___ GIVEN RECORDS

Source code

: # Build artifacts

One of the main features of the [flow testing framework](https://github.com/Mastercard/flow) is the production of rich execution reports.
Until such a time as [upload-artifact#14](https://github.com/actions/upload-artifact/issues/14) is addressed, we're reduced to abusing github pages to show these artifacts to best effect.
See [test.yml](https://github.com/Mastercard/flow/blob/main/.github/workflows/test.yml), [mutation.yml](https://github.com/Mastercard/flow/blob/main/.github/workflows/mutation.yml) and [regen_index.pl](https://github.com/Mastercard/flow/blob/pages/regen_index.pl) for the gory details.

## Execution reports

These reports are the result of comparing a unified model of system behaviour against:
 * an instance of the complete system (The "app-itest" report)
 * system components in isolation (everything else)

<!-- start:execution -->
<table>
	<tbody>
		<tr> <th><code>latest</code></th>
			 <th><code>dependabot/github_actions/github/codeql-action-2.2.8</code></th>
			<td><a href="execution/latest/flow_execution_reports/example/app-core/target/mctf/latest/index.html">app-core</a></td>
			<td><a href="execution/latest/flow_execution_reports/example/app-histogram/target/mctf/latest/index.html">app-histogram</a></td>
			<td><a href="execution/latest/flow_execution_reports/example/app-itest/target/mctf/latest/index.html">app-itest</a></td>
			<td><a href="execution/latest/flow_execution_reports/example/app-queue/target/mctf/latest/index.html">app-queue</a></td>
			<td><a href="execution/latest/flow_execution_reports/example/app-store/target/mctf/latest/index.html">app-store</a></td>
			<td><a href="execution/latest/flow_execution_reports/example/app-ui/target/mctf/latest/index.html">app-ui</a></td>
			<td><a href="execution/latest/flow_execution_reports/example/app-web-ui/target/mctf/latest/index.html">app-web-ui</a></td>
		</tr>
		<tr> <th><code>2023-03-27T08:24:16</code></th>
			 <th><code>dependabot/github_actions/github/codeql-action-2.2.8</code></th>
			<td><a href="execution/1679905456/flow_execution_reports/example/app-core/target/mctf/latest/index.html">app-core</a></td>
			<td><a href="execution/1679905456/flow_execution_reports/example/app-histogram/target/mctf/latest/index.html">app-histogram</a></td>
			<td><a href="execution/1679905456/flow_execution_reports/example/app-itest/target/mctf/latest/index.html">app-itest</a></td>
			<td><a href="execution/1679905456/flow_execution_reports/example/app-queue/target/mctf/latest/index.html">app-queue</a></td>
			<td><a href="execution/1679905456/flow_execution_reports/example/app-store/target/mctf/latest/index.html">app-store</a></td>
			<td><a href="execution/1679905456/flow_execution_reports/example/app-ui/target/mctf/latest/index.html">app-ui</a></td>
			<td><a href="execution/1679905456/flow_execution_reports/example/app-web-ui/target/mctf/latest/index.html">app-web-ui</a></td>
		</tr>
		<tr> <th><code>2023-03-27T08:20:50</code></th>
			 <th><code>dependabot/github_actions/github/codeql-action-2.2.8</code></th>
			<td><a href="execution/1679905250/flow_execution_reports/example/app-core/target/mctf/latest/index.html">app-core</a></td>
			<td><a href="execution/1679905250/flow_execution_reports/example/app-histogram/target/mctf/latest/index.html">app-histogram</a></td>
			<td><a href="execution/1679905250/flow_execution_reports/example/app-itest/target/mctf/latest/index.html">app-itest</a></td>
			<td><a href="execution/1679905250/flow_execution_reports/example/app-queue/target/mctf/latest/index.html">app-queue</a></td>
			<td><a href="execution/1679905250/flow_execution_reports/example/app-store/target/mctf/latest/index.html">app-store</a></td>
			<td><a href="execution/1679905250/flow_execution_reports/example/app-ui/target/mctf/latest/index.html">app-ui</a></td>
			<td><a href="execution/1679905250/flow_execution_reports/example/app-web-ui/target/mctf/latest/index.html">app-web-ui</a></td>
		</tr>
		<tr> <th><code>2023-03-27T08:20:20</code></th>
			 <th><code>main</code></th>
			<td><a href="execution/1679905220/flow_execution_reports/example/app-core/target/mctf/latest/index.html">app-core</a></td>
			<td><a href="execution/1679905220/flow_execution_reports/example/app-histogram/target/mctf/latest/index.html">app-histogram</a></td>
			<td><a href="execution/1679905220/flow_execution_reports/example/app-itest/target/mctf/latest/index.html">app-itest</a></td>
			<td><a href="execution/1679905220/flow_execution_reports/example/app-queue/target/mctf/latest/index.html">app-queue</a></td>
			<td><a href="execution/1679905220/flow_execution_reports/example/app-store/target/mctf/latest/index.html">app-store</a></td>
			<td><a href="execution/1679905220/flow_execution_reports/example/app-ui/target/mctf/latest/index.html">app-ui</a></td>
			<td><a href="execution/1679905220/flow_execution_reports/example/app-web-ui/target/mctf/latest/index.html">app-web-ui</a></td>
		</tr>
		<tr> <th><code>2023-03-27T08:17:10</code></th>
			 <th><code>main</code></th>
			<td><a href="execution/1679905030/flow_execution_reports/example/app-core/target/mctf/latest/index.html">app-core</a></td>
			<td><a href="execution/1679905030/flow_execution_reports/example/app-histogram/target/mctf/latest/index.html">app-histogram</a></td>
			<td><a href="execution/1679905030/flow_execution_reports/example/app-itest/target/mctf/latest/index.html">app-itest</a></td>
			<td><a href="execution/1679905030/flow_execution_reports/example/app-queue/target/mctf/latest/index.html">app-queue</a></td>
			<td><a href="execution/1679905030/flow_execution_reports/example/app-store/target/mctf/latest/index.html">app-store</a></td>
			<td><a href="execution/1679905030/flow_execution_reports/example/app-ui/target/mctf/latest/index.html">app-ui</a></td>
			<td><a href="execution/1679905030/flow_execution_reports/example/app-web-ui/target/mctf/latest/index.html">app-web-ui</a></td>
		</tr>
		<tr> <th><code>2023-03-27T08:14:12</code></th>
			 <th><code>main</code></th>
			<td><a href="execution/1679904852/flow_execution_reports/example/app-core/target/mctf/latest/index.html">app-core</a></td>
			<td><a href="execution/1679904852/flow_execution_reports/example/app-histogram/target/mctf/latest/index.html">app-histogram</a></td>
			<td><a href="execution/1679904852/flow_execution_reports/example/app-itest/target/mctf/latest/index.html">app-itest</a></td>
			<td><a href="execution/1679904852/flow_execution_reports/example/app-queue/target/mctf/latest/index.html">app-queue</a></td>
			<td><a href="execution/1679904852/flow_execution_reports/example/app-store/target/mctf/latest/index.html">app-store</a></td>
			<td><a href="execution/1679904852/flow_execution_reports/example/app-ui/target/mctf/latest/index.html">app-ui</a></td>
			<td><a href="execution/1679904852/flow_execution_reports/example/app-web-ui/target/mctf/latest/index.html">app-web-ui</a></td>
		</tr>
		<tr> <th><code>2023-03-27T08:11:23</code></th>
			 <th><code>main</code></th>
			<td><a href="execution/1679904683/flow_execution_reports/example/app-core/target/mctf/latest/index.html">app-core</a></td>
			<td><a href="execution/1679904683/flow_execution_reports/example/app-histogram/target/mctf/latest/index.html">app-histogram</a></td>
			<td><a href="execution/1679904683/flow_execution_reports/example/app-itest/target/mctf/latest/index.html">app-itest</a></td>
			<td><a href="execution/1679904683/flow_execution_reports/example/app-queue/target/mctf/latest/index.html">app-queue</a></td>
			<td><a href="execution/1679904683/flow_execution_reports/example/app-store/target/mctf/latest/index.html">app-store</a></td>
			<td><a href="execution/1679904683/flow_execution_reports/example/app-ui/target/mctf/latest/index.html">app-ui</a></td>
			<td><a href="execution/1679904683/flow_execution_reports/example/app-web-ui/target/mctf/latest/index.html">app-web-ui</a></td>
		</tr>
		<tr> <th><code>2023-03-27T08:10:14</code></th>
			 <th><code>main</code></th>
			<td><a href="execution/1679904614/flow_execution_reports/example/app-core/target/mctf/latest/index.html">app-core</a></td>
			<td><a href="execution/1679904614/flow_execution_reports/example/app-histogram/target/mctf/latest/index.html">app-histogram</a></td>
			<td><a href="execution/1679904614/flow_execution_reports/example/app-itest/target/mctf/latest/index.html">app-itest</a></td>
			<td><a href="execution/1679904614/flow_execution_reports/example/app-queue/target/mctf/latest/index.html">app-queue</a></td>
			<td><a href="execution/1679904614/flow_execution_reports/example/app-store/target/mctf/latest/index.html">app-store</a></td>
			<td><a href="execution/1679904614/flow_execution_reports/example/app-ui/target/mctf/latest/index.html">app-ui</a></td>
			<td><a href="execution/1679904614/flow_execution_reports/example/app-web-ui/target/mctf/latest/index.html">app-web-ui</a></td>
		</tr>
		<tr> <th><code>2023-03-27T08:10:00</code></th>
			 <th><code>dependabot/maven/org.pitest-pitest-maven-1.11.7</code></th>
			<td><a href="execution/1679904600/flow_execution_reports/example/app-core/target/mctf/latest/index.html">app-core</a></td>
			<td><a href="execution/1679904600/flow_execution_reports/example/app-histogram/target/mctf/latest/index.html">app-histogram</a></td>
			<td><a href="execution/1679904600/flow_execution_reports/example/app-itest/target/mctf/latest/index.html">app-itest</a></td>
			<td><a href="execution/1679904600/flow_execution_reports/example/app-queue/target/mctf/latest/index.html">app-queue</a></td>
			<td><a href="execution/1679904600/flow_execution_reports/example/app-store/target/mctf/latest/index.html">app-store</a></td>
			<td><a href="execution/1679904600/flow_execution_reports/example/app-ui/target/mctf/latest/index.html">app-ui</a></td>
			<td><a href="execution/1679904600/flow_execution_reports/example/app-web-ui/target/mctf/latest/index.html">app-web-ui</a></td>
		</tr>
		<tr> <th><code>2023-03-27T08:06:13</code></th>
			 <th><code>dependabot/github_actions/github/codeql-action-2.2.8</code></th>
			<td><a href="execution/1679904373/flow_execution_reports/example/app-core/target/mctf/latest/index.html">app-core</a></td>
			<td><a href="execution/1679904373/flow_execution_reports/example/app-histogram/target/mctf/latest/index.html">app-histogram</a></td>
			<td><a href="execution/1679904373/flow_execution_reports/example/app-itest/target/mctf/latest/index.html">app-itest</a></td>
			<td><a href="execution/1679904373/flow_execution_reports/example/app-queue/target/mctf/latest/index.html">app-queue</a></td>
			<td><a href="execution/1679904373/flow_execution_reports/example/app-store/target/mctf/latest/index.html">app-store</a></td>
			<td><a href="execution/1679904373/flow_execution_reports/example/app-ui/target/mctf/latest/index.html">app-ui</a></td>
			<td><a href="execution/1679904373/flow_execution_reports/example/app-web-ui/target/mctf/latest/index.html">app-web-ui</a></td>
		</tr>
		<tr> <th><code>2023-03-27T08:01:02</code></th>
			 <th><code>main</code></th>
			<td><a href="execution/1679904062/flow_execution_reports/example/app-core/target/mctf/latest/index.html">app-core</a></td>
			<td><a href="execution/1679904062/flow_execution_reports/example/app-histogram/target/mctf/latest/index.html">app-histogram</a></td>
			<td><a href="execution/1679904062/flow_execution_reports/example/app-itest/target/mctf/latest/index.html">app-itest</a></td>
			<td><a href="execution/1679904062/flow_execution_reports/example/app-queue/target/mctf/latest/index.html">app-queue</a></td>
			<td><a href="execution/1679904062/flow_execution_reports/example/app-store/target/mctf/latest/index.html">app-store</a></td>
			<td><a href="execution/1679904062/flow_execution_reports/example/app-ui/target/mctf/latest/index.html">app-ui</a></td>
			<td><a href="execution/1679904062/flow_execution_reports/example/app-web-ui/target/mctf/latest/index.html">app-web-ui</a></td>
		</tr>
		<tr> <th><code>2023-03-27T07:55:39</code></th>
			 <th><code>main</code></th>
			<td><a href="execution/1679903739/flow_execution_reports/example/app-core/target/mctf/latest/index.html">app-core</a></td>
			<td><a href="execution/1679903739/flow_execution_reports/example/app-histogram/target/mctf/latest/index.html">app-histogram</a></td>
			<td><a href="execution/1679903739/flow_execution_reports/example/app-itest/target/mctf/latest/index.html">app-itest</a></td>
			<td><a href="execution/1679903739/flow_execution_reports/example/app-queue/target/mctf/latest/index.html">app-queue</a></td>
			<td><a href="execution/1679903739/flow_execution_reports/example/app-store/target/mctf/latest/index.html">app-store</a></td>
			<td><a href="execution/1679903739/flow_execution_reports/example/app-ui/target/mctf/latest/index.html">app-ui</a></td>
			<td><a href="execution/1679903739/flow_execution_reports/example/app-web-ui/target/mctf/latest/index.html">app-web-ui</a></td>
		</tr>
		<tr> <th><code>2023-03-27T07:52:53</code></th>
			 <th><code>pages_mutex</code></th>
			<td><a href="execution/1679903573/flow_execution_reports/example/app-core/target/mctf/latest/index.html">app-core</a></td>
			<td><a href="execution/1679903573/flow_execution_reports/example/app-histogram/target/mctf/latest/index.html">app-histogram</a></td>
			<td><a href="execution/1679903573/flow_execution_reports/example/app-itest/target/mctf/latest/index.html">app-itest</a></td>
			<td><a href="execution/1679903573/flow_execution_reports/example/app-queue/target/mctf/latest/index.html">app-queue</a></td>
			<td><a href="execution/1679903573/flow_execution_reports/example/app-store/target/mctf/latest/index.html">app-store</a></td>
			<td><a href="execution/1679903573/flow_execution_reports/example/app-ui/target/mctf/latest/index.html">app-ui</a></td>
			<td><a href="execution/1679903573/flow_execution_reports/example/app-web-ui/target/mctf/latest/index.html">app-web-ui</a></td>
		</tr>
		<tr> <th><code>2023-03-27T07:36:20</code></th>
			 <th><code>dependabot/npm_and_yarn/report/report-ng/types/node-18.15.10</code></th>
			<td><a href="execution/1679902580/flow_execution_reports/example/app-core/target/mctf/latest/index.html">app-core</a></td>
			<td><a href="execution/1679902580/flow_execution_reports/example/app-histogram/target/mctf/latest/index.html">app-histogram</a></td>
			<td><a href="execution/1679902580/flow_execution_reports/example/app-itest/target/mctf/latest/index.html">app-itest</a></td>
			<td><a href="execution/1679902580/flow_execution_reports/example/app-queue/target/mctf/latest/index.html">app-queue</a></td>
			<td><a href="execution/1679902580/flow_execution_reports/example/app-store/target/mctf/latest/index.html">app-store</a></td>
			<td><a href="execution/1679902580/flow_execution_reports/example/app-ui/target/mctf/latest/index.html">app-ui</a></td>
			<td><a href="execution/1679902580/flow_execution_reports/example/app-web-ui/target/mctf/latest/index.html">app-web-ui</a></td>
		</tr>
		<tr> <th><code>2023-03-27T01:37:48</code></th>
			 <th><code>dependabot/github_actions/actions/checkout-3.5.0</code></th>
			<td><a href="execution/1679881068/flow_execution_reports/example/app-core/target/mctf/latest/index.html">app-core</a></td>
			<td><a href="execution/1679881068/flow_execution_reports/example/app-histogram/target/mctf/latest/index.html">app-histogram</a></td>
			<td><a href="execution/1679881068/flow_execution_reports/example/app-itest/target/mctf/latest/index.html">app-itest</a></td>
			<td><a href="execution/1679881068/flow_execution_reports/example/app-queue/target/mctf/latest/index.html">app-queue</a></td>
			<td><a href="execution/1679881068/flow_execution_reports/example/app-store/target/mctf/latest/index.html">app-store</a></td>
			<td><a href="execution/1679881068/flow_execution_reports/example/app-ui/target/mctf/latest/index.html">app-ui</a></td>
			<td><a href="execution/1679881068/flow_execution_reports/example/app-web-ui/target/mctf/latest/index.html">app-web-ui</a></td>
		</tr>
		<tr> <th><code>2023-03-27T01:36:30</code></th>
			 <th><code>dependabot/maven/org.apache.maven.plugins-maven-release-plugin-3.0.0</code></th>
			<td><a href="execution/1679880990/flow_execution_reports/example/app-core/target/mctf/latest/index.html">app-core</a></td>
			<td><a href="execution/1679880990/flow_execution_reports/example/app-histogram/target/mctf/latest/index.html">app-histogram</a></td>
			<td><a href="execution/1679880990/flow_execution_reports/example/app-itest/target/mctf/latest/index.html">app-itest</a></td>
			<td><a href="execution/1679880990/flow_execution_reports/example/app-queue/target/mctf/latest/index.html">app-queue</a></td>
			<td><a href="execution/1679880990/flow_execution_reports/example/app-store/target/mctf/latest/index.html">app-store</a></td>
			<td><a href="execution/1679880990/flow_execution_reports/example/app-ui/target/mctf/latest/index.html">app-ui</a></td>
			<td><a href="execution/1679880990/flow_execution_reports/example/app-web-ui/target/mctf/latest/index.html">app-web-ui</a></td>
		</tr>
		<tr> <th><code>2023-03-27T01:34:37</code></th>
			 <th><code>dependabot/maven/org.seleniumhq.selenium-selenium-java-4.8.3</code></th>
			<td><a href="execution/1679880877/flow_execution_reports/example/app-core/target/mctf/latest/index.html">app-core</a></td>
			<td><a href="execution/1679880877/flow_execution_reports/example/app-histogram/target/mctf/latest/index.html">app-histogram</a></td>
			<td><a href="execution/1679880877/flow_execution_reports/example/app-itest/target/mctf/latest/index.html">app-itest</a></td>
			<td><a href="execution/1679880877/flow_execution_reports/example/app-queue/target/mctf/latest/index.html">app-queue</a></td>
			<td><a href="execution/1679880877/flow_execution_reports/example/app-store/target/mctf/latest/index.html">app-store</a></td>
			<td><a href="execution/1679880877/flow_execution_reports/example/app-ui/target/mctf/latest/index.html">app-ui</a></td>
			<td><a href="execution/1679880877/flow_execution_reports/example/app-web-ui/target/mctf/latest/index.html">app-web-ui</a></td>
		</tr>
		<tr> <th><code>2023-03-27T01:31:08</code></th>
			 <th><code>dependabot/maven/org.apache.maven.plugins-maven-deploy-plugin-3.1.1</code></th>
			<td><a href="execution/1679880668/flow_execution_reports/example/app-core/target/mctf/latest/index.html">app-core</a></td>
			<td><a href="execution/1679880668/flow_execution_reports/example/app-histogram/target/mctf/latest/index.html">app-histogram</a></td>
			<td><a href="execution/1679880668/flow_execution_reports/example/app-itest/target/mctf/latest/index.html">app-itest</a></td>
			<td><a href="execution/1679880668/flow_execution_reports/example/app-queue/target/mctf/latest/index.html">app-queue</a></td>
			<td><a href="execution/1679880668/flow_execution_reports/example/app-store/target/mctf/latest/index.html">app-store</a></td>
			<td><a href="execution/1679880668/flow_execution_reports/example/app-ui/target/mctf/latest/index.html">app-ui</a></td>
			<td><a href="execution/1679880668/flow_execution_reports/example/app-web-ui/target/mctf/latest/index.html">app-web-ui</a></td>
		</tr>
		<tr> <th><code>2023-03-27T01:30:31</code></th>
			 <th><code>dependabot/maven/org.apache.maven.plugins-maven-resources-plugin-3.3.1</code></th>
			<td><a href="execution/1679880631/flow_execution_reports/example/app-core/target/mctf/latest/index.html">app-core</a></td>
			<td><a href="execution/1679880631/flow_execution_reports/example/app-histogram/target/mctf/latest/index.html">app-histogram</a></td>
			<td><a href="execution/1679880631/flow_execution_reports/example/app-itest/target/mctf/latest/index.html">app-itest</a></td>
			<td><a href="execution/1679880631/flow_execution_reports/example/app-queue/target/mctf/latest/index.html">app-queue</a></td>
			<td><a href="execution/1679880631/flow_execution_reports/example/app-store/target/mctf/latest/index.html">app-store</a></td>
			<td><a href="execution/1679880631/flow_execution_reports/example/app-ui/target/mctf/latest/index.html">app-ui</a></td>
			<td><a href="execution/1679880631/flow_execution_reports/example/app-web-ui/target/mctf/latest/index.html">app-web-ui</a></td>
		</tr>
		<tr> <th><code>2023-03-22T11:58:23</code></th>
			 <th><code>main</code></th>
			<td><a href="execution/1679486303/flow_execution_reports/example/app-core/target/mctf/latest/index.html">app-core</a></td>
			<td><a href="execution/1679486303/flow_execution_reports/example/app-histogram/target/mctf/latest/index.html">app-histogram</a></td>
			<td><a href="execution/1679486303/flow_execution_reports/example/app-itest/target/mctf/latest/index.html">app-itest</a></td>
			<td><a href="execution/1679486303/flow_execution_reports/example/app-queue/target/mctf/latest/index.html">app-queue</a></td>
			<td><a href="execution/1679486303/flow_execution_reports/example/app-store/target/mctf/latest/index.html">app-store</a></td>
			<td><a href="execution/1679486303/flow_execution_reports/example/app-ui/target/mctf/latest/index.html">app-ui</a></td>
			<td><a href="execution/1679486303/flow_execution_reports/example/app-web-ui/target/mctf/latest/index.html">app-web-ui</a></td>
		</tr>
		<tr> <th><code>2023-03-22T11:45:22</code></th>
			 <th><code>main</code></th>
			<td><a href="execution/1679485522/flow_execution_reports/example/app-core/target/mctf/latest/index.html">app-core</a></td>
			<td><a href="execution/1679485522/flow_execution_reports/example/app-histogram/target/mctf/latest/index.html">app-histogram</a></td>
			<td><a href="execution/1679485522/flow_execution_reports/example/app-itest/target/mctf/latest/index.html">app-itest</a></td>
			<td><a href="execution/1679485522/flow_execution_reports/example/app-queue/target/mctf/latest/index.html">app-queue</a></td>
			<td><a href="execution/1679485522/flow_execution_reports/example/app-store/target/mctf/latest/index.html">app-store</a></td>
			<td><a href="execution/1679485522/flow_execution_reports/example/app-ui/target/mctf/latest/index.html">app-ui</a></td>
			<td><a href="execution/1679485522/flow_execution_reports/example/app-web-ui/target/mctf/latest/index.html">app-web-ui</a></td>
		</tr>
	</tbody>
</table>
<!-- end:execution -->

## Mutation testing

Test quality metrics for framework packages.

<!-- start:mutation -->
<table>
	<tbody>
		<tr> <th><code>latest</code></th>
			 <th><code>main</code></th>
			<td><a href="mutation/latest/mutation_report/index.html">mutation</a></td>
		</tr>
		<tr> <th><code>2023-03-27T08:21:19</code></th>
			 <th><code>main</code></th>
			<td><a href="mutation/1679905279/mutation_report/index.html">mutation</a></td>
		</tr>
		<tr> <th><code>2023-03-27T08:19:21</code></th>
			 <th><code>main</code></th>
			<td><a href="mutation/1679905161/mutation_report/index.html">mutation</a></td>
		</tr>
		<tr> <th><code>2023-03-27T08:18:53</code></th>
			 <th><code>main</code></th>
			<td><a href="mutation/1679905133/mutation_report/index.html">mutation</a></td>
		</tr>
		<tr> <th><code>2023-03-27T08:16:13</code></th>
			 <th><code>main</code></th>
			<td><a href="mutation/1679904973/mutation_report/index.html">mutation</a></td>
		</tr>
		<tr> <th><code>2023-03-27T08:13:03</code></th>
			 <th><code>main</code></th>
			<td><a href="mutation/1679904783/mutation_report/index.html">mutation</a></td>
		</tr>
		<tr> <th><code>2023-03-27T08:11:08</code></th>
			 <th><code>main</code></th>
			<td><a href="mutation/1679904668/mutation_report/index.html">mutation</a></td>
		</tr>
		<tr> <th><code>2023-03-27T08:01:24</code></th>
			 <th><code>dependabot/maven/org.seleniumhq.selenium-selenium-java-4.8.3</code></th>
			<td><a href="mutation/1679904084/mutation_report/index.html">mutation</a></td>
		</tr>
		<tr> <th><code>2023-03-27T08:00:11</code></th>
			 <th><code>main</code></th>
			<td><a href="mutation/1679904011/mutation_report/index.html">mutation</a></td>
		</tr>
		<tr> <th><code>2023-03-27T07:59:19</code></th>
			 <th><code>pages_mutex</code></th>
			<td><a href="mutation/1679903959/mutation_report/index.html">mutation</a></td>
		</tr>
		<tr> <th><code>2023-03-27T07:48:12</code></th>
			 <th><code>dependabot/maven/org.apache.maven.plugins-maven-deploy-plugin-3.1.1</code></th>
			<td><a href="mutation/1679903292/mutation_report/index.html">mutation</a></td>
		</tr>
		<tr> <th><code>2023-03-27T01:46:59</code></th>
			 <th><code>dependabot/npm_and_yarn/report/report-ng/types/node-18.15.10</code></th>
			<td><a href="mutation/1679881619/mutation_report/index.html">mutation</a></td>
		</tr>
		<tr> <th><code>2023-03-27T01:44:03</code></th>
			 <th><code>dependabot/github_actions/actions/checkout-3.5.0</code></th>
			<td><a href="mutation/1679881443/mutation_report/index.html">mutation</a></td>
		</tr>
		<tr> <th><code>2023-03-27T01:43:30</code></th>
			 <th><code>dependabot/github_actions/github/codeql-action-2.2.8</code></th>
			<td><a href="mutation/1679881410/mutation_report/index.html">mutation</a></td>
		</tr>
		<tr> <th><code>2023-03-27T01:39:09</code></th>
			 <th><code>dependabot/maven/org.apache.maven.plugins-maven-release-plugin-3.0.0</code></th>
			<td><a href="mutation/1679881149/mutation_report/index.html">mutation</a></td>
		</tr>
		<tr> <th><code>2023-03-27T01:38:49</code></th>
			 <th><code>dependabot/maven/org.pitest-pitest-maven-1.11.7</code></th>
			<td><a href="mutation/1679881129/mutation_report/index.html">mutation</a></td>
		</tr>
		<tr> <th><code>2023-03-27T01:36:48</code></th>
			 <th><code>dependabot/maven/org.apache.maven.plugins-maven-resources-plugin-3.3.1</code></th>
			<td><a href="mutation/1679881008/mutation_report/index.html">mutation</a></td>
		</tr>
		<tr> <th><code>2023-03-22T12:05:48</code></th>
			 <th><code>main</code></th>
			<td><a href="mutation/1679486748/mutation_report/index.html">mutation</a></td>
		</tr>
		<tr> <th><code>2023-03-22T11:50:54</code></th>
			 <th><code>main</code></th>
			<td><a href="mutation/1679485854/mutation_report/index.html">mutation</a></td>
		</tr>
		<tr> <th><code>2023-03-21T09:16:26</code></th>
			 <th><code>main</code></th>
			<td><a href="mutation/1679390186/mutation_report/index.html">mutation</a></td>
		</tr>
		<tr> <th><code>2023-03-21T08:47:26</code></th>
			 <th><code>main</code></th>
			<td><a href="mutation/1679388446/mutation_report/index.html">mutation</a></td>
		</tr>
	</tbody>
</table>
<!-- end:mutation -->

______

• _EXERCISE DIRECTIONS_: If a line in the entries above contains "Mastercard", report it.

• _WRITTEN RESPONSE_:
One of the main features of the [flow testing framework](https://github.com/Mastercard/flow) is the production of rich execution reports.
See [test.yml](https://github.com/Mastercard/flow/blob/main/.github/workflows/test.yml), [mutation.yml](https://github.com/Mastercard/flow/blob/main/.github/workflows/mutation.yml) and [regen_index.pl](https://github.com/Mastercard/flow/blob/pages/regen_index.pl) for the gory details.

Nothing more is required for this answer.